La pareja se habituó a los paseos por la costa escarpada como visitantes veraniegos hasta encontrar esta cabaña de tres niveles con el acceso por el piso superior, donde está el dormitorio principal (y desde ya, las vistas más fabulosas), el área social en el centro y, abajo, dos cuartos adicionales. Una distribución que acompaña la geografía junto con terrazas y balcones que cuelgan de todos los ambientes creando una conexión que los envuelve en una atmósfera de ensueño y mar.
Área social

“En invierno, encendemos la chimenea y nos sentamos a mirar las tormentas; es como estar en una típica cabaña de troncos. En verano, cuando abrimos todo, cambia en el acto a refugio playero”.

Se dice que, en 1970, cuando salió al mercado, el sillón ‘Falcon’ generó un fanatismo tal que las ventas de Vatne Møbler en el mundo se triplicaron. A la icónica pieza con forma de hamaca, una de las favoritas de la casa, la acompañan una silla vintage con apoyapiés (Knoll).
Cocina integrada
Los dueños de casa son reconocidos en el circuito gastronómico y cultural de Ciudad del Cabo. Entre otras cosas, administran varios mercados foodie sudafricanos, cuya impronta trasladaron a su propia cocina: simple, compacta y con acentos de diseño.

“Nuestro amigo Gregor Jenkin, eximio diseñador de muebles, nos sugirió este verde para destacar los pisos de haya originales, que tienen un tinte amarillento.”

Cielo raso de caña, un excelente aislante que no contamina y da una apariencia natural que hoy es tendencia en el mundo. La planta baja exhibe las versiones colgante y de mesa de la lámpara opalina modelo ‘IC’, de Michael Anastassiades (Flos).
Atmósfera marítima
Un dibujo a lápiz del artista Paul Edmunds recrea en el dormitorio principal la mítica bruma de esta región del Cabo. “Es levantar la cortina y sentirse en un crucero”, dice Cameron sobre el imponente entorno marino.
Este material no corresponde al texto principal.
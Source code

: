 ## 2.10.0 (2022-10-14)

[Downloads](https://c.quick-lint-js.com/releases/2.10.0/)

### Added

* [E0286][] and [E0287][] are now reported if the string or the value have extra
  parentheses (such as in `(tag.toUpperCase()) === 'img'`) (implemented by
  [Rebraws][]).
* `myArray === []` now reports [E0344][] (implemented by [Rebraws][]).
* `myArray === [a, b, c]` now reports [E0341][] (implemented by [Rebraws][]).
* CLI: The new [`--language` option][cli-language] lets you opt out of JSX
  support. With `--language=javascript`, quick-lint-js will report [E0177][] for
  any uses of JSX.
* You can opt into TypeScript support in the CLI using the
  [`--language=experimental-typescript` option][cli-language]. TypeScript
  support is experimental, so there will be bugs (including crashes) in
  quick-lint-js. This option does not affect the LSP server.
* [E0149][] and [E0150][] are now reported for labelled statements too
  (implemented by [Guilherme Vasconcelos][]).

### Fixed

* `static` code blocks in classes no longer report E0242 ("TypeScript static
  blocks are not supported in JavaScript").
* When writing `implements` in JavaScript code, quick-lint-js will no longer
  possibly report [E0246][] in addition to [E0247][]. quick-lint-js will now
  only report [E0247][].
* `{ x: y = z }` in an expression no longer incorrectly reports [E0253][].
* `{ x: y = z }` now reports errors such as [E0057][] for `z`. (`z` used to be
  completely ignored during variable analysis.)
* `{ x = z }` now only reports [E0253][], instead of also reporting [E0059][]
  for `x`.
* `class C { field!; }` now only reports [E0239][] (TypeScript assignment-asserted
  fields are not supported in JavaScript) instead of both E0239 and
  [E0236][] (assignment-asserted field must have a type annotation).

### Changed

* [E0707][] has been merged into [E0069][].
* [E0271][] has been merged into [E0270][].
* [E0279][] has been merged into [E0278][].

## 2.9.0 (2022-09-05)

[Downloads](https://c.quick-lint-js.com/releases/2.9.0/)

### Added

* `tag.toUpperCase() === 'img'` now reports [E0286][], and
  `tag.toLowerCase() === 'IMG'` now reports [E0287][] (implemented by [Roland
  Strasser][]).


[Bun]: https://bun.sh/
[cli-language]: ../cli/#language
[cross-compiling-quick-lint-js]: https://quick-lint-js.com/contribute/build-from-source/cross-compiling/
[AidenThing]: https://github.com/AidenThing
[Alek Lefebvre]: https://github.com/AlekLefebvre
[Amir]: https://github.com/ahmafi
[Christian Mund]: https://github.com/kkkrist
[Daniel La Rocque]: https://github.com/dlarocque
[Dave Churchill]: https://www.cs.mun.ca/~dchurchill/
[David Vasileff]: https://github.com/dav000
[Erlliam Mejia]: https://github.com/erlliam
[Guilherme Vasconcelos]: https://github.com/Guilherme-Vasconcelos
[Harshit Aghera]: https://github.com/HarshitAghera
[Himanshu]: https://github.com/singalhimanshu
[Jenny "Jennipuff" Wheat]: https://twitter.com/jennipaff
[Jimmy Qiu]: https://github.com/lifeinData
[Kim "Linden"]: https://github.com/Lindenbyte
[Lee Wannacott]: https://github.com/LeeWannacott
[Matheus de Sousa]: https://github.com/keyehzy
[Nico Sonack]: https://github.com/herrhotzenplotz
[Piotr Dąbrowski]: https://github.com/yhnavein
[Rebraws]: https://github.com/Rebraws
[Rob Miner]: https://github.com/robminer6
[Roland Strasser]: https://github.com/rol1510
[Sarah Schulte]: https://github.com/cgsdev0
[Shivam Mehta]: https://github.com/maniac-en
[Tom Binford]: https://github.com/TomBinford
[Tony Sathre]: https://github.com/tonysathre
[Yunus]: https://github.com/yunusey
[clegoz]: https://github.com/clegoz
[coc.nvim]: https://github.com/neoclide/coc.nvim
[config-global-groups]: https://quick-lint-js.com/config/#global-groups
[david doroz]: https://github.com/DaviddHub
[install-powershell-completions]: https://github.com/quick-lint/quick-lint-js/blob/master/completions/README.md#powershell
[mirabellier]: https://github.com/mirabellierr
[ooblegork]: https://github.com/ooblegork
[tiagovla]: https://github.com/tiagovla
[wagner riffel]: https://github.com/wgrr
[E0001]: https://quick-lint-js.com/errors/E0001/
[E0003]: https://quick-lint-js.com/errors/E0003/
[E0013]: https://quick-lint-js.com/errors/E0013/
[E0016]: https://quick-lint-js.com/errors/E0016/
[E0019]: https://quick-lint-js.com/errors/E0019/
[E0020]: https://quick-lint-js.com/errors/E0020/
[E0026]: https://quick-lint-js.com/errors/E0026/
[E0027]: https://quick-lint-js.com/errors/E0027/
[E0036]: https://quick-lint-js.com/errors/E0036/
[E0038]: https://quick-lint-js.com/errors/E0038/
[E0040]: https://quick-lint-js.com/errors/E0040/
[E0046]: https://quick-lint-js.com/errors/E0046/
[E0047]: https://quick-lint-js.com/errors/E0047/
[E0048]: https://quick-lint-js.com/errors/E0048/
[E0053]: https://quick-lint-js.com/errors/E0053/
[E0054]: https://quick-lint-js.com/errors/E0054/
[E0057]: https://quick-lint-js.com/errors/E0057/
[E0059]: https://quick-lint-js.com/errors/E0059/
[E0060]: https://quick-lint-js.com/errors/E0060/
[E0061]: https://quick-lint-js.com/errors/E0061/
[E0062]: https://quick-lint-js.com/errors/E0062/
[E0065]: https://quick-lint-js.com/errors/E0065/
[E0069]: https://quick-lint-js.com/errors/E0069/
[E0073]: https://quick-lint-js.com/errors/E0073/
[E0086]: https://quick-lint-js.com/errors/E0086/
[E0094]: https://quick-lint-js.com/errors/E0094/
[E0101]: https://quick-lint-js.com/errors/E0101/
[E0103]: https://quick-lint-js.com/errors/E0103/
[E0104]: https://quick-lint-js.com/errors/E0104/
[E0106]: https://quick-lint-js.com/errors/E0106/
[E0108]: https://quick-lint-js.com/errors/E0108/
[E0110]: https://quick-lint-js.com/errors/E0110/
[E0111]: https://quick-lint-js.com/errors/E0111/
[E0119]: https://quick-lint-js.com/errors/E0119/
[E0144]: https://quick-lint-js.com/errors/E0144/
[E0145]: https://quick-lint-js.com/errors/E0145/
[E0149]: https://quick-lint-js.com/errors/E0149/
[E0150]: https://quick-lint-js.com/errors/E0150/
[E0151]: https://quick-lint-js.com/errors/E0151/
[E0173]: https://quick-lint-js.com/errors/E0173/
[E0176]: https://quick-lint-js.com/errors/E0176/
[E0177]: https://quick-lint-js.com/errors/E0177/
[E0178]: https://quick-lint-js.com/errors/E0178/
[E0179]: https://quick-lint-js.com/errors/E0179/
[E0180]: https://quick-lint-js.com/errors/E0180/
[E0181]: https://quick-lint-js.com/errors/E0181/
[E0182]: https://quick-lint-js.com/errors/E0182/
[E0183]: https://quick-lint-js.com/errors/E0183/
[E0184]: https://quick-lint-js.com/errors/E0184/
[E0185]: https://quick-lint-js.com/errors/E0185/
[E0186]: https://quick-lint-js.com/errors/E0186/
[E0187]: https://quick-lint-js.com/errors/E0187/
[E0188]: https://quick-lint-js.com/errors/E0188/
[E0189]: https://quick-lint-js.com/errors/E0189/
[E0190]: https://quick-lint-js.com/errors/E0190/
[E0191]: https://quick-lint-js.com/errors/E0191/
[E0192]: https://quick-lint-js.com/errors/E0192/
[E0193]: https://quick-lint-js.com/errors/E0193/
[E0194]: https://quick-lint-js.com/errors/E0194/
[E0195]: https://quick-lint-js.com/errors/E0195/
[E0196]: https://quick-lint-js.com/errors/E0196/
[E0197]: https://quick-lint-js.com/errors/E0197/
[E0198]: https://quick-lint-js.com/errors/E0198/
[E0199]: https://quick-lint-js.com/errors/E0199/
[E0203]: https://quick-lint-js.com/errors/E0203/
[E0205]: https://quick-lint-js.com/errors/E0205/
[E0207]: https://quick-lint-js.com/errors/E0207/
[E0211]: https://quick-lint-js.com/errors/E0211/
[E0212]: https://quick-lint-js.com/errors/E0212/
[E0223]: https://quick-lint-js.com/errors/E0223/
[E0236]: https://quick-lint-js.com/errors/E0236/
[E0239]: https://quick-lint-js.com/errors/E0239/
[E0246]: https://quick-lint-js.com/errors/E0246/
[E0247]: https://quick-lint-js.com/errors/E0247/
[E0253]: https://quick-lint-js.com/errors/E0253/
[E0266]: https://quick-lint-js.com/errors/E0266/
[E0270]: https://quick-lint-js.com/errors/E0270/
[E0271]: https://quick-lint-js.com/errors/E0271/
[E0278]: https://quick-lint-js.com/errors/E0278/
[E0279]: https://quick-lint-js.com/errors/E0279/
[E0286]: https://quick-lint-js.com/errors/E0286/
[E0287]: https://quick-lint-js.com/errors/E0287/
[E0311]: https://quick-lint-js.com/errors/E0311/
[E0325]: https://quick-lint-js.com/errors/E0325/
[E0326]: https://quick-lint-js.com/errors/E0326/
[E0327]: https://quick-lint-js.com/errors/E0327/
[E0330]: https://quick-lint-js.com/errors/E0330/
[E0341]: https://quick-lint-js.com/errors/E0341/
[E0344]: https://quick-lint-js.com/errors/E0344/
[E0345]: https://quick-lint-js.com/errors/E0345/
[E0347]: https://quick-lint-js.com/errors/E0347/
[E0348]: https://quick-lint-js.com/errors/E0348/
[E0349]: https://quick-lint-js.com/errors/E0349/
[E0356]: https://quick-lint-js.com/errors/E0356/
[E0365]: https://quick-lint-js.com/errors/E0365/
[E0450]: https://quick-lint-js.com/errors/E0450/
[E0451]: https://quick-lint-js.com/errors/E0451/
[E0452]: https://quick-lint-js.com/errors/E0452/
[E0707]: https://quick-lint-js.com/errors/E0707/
Según cambia la luz, el verde va variando del pistacho a un tono más seco. Pintar fue la única intervención de los nuevos dueños, y no se equivocaron

El dormitorio de huéspedes, en planta baja, se ambientó con dos collages en papel del artista sudafricano Morné Visagie (What if the World).

El mar, en primera fila
Para llevar la experiencia oceánica a otro nivel, se generó un segundo deck que casi parece colgar de la ladera de la montaña y ofrece una envidiable primera fila al Atlántico.

“Nos relacionamos más con la vista del océano que con la playa”. La definición, que habla de una actitud estética, se explica también por la baja temperatura del océano Atlántico por estos lares, que no admite más que un ocasional chapuzón rápido y ultra refrescante.